Thanks for the response.

Page 3 of the white paper shows that about 4.5% of all identified SNPs were detectable under BY500 but not BY700, versus about 37% detectable under BY700 but not BY500. So the situation you describe ought not to happen very often.

Yes, SNPs are supposed to be permanent. But not every variant is an SNP. I don't think I can add much useful info here, but I accept that there are some rare individual circumstances where variants are not permanent--maybe an actual although improbable back mutation has been observed or that variant is demonstrably due to something other than an individual point mutation. In which case it would not be classified as an SNP.

To be honest, I generally don't like second guessing FTDNA on that kind of granular level. The whole point of my statistical aggregation methodology is to avoid getting into the weeds by depending on consistent, large identifiable patterns.

My absolute worst nightmare scenario would be to be told that some bizarre, totally opaque technical distinction, completely invisible from my account data could legitimately result in a 1,000 year impact on my TMRCA calculation. That would cause me to entirely lose faith in the whole genetic genealogy industry. That's why I absolutely refuse to believe the Discover database's insistence that the R-FT372222 lineage experienced only one single SNP in the 800 year period immediately after diverging from R-FGC23343. I prefer to believe that the staff specifically responsible for that database are simply incompetent and/or don't care about the accuracy of their dates, rather than that FTDNA's testing staff are incapable of consistently producing meaningful results.

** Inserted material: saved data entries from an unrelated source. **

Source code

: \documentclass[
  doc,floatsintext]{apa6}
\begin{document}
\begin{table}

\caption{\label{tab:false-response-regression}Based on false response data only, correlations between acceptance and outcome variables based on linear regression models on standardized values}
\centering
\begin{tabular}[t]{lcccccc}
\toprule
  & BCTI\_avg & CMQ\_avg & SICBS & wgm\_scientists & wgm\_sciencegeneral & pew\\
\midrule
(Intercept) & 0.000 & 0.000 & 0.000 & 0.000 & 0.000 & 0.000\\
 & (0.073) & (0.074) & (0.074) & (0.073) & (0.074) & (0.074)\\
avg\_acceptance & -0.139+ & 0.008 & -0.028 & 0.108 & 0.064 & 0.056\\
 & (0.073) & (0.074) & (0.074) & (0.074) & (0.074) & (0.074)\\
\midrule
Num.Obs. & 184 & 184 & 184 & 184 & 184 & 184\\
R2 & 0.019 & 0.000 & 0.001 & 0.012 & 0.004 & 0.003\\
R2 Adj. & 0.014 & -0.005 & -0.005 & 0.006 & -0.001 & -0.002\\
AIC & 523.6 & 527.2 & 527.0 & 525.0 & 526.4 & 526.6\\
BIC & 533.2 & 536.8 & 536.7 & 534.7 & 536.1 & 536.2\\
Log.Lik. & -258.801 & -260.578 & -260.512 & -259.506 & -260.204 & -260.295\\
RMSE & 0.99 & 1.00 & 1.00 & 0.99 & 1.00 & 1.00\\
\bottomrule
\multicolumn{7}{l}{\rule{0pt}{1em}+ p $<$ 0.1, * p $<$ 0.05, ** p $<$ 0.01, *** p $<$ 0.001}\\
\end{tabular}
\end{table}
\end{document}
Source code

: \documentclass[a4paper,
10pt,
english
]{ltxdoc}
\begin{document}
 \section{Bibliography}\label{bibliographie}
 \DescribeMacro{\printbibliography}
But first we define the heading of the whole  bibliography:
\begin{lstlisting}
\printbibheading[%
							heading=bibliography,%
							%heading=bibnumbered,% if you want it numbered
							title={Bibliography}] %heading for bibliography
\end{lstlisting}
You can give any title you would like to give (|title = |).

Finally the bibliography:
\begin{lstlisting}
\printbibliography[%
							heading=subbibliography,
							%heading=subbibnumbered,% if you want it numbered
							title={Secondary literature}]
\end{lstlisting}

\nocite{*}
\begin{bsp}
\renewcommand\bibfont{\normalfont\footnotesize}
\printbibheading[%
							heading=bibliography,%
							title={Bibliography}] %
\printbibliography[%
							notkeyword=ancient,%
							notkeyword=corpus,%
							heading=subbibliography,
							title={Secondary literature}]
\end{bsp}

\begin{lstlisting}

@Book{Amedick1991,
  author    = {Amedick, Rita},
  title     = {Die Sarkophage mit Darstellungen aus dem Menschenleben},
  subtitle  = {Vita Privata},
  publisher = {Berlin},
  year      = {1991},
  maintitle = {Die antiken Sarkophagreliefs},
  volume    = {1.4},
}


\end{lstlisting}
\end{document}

I'm not really sure I'm completely following your description re: the inconsistency of reported match results with current position in the phylogenetic tree. I don't want to add to the confusion by expressing a strong opinion when I possibly do not understand the situation. But I also can't understand why they won't simply update the tree if you can prove that you have legitimate matching results that conflict with it. Like with screen prints of the chromosome browser data. That's all they needed to update the tree for me.​



Y Chromosome browsing tool.png

It would be like you took your car in for an oil change and the mechanic told you you needed some kind of $1,000 repair. After you spend an hour debating with your wife whether to just buy a new car, in the end they just hand you a $2,000 bill because the mechanic forgot to mention that labor and whatever other charges weren't included in the original quote.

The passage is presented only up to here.